#### Work required:
Below are the records; pull every line that includes "would".

#### Exercise material:
═══
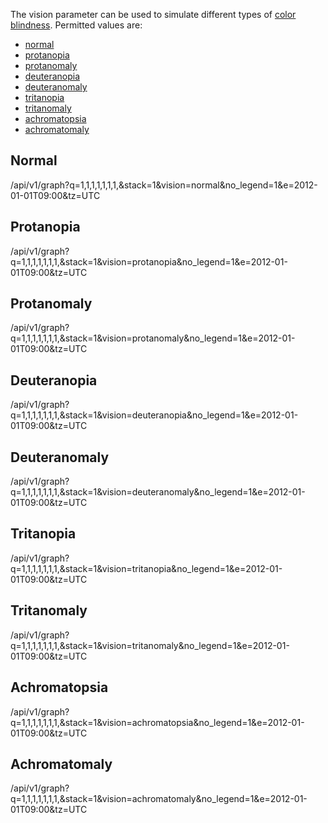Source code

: The vision parameter can be used to simulate different types of
[color blindness](http://www.colourblindawareness.org/colour-blindness/types-of-colour-blindness/).
Permitted values are:

* [normal](#normal)
* [protanopia](#protanopia)
* [protanomaly](#protanomaly)
* [deuteranopia](#protanopia)
* [deuteranomaly](#protanomaly)
* [tritanopia](#tritanopia)
* [tritanomaly](#tritanomaly)
* [achromatopsia](#achromatopsia)
* [achromatomaly](#achromatomaly)

## Normal

/api/v1/graph?q=1,1,1,1,1,1,1,&stack=1&vision=normal&no_legend=1&e=2012-01-01T09:00&tz=UTC

## Protanopia

/api/v1/graph?q=1,1,1,1,1,1,1,&stack=1&vision=protanopia&no_legend=1&e=2012-01-01T09:00&tz=UTC

## Protanomaly

/api/v1/graph?q=1,1,1,1,1,1,1,&stack=1&vision=protanomaly&no_legend=1&e=2012-01-01T09:00&tz=UTC

## Deuteranopia

/api/v1/graph?q=1,1,1,1,1,1,1,&stack=1&vision=deuteranopia&no_legend=1&e=2012-01-01T09:00&tz=UTC

## Deuteranomaly

/api/v1/graph?q=1,1,1,1,1,1,1,&stack=1&vision=deuteranomaly&no_legend=1&e=2012-01-01T09:00&tz=UTC

## Tritanopia

/api/v1/graph?q=1,1,1,1,1,1,1,&stack=1&vision=tritanopia&no_legend=1&e=2012-01-01T09:00&tz=UTC

## Tritanomaly

/api/v1/graph?q=1,1,1,1,1,1,1,&stack=1&vision=tritanomaly&no_legend=1&e=2012-01-01T09:00&tz=UTC

## Achromatopsia

/api/v1/graph?q=1,1,1,1,1,1,1,&stack=1&vision=achromatopsia&no_legend=1&e=2012-01-01T09:00&tz=UTC

## Achromatomaly

/api/v1/graph?q=1,1,1,1,1,1,1,&stack=1&vision=achromatomaly&no_legend=1&e=2012-01-01T09:00&tz=UTC
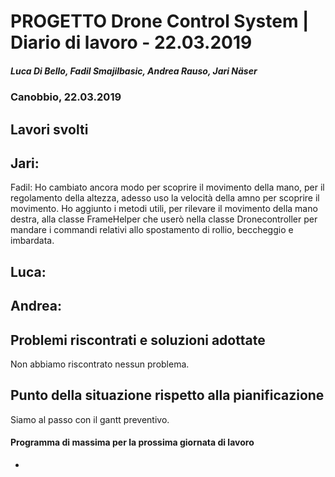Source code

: # PROGETTO Drone Control System | Diario di lavoro - 22.03.2019
##### Luca Di Bello, Fadil Smajilbasic, Andrea Rauso, Jari Näser
### Canobbio, 22.03.2019

## Lavori svolti

Jari:
-

Fadil:
Ho cambiato ancora modo per scoprire il movimento della mano, per il regolamento della altezza, adesso uso la velocità della amno per scoprire il movimento. Ho aggiunto i metodi utili, per rilevare il movimento della mano destra, alla classe FrameHelper che userò nella classe Dronecontroller per mandare i commandi relativi allo spostamento di rollio, beccheggio e imbardata.

Luca:
-

Andrea:
-

## Problemi riscontrati e soluzioni adottate
Non abbiamo riscontrato nessun problema.

## Punto della situazione rispetto alla pianificazione
Siamo al passo con il gantt preventivo.

#### Programma di massima per la prossima giornata di lavoro
-

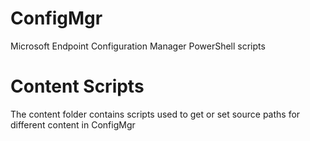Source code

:# ConfigMgr
Microsoft Endpoint Configuration Manager PowerShell scripts

# Content Scripts
The content folder contains scripts used to get or set source paths for different content in ConfigMgr
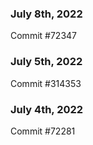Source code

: ### July 8th, 2022

Commit #72347

### July 5th, 2022

Commit #314353


### July 4th, 2022

Commit #72281
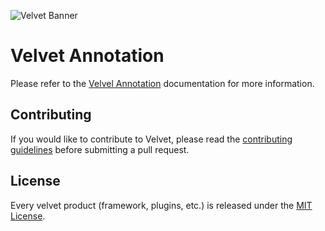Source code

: ![Velvet Banner](https://raw.githubusercontent.com/stratumfoundry/velvet/main/art/velvet-header.png "Velvet Banner")

# Velvet Annotation

Please refer to the [Velvel Annotation](https://velvet.stratumfoundry.com/packages/velvet_annotation) documentation for more information.

## Contributing

If you would like to contribute to Velvet, please read the [contributing guidelines](https://github.com/stratumfoundry/velvet/blob/main/CONTRIBUTING.md) before submitting a pull request.

## License

Every velvet product (framework, plugins, etc.) is released under the [MIT License](LICENSE).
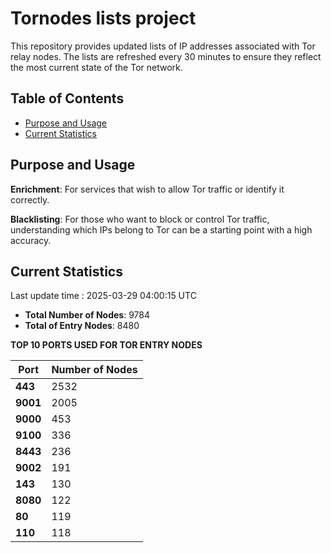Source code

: # Tornodes lists project

This repository provides updated lists of IP addresses associated with Tor relay nodes. The lists are refreshed every 30 minutes to ensure they reflect the most current state of the Tor network.

## Table of Contents

- [Purpose and Usage](#purpose-and-usage)
- [Current Statistics](#current-statistics)


## Purpose and Usage

**Enrichment**: For services that wish to allow Tor traffic or identify it correctly.

**Blacklisting**: For those who want to block or control Tor traffic, understanding which IPs belong to Tor can be a starting point with a high accuracy.

## Current Statistics

Last update time : 2025-03-29 04:00:15 UTC

- **Total Number of Nodes**: 9784
- **Total of Entry Nodes**: 8480

**TOP 10 PORTS USED FOR TOR ENTRY NODES**

| **Port** | **Number of Nodes** |
|------|-----------------|
| **443**   | 2532  |
| **9001**   | 2005  |
| **9000**   | 453  |
| **9100**   | 336  |
| **8443**   | 236  |
| **9002**   | 191  |
| **143**   | 130  |
| **8080**   | 122  |
| **80**   | 119  |
| **110**   | 118  |

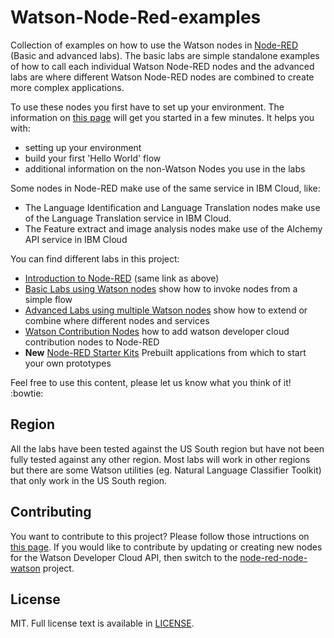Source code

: # Watson-Node-Red-examples

Collection of examples on how to use the Watson nodes in [Node-RED](http://nodered.org/) (Basic and advanced labs). The basic labs are simple standalone examples of how to call each individual Watson Node-RED nodes and the advanced labs are where different Watson Node-RED nodes are combined to create more complex applications.

To use these nodes you first have to set up your environment.
The information on [this page](/introduction_to_node_red/README.md) will get you started in a few minutes. It helps you with:

- setting up your environment
- build your first 'Hello World' flow
- additional information on the non-Watson Nodes you use in the labs

Some nodes in Node-RED make use of the same service in IBM Cloud, like:
- The Language Identification and Language Translation nodes make use of the Language Translation service in IBM Cloud.  
- The Feature extract and image analysis nodes make use of the Alchemy API service in IBM Cloud

You can find different labs in this project:

- [Introduction to Node-RED](/introduction_to_node_red/README.md) (same link as above)
- [Basic Labs using Watson nodes](/basic_examples/README.md) show how to invoke nodes from a simple flow
- [Advanced Labs using multiple Watson nodes](/advanced_examples/README.md) show how to extend or combine where different nodes and services
- [Watson Contribution Nodes](/watson_contribution_nodes/README.md) how to add watson developer cloud contribution nodes to Node-RED
- **New** [Node-RED Starter Kits](/starter-kits/README.md) Prebuilt applications from which to start your own prototypes

Feel free to use this content, please let us know what you think of it! :bowtie:
## Region
All the labs have been tested against the US South region but have not been fully tested against any other region. Most labs will work in other regions but there are some Watson utilities (eg. Natural Language Classifier Toolkit) that only work in the US South region.

## Contributing
You want to contribute to this project? Please follow those intructions on [this page](/CONTRIBUTING.md).
If you would like to contribute by updating or creating new nodes for the Watson Developer Cloud API,
then switch to the [node-red-node-watson](http://github.com/watson-developer-cloud/node-red-node-watson) project.

## License

MIT. Full license text is available in [LICENSE](LICENSE).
═══
#### Result below:
If you would like to contribute to Velvet, please read the [contributing guidelines](https://github.com/stratumfoundry/velvet/blob/main/CONTRIBUTING.md) before submitting a pull request.
If you would like to contribute by updating or creating new nodes for the Watson Developer Cloud API,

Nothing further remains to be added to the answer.